■ What the task asks ■
Which of the lines in the listing that follows hold "obtain"? Pull each one out.
%%
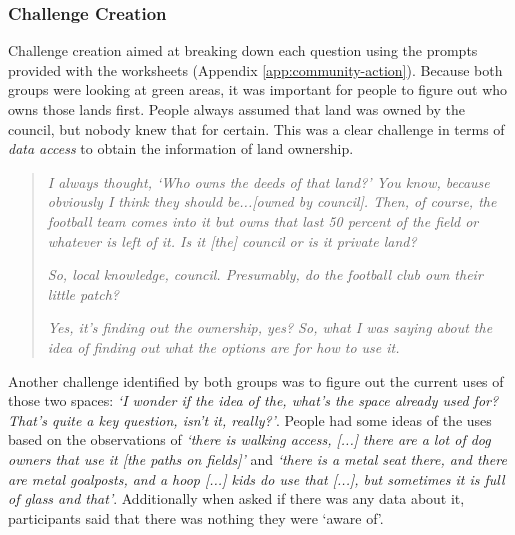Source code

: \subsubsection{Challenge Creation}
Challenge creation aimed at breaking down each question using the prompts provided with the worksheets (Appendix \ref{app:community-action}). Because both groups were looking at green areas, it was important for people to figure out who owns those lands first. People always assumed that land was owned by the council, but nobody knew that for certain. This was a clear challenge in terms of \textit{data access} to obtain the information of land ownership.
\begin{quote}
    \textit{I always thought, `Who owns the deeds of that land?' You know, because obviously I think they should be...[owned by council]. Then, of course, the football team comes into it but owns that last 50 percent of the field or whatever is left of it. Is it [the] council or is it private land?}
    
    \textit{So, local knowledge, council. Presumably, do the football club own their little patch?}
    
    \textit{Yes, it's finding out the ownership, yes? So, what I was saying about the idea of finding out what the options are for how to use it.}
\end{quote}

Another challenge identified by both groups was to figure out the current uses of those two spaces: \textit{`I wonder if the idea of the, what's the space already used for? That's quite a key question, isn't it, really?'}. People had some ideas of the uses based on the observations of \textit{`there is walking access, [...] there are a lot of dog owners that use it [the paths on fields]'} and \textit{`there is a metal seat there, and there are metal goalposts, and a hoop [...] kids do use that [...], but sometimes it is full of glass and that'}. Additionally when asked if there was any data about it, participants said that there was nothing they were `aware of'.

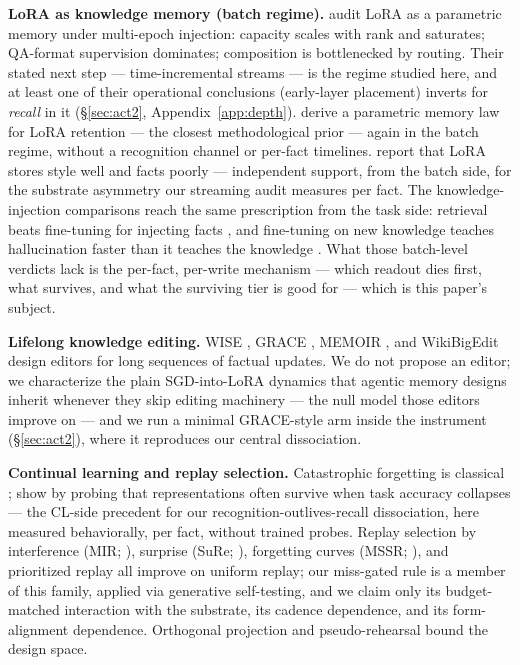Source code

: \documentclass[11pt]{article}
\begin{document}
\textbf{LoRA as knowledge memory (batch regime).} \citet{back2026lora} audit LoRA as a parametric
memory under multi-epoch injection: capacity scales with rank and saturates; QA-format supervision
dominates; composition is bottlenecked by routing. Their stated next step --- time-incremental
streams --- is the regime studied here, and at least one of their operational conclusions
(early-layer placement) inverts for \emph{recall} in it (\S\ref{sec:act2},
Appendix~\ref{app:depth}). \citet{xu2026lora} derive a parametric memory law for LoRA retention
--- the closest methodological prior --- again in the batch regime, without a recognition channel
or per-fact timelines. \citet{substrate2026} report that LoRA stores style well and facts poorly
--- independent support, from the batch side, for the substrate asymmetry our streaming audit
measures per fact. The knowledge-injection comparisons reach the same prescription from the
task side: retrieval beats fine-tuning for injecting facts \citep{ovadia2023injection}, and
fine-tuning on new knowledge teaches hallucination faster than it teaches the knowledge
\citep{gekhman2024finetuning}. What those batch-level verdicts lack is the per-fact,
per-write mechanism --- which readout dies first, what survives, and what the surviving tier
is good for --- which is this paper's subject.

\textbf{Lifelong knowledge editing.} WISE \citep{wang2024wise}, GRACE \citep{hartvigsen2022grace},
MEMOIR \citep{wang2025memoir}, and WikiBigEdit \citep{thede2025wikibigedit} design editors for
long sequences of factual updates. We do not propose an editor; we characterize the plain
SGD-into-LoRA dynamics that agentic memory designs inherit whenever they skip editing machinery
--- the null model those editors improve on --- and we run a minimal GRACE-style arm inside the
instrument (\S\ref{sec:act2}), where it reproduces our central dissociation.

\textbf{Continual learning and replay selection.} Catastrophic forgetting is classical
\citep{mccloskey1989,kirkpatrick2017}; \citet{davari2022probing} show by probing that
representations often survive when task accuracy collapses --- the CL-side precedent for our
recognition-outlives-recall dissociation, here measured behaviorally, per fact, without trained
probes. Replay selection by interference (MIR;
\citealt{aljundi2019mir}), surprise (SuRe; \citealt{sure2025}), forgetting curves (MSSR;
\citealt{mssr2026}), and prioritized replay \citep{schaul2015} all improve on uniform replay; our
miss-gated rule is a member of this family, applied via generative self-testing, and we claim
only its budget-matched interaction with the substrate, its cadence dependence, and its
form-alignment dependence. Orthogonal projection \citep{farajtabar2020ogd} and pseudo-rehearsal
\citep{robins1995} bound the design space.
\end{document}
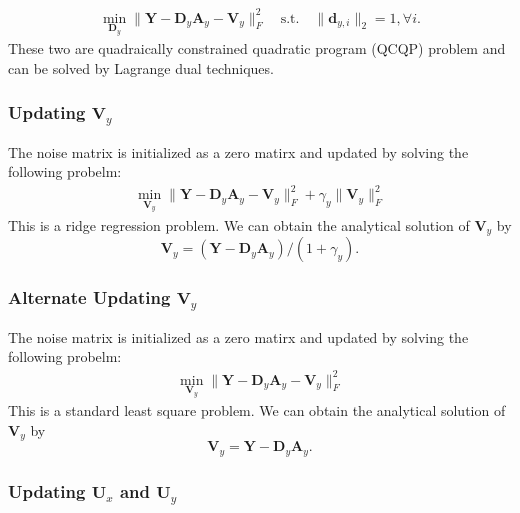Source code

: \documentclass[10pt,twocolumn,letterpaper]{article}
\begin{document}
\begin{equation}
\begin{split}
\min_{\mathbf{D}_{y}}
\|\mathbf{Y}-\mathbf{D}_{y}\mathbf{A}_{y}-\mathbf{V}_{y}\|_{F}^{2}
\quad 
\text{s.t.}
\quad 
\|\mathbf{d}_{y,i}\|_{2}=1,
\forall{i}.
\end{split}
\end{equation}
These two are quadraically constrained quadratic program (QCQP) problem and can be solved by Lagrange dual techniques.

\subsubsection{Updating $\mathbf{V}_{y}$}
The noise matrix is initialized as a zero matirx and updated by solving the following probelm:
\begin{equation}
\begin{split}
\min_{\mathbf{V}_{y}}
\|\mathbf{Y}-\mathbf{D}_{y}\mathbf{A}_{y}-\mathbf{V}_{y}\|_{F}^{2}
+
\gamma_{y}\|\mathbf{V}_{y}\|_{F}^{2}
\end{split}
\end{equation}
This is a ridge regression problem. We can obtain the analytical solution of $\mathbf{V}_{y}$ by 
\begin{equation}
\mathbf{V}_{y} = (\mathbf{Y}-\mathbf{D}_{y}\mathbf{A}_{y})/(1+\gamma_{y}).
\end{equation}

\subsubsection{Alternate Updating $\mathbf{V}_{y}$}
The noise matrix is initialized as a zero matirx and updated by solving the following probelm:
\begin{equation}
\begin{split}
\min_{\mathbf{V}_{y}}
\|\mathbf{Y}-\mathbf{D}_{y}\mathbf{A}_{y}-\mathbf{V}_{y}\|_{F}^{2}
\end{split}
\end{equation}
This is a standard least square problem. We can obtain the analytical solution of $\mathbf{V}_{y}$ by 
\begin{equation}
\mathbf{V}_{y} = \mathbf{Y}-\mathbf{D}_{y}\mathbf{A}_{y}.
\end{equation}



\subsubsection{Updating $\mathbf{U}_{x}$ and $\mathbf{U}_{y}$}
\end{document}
%%
■ Solution to this problem ■
Challenge creation aimed at breaking down each question using the prompts provided with the worksheets (Appendix \ref{app:community-action}). Because both groups were looking at green areas, it was important for people to figure out who owns those lands first. People always assumed that land was owned by the council, but nobody knew that for certain. This was a clear challenge in terms of \textit{data access} to obtain the information of land ownership.
This is a ridge regression problem. We can obtain the analytical solution of $\mathbf{V}_{y}$ by 
This is a standard least square problem. We can obtain the analytical solution of $\mathbf{V}_{y}$ by 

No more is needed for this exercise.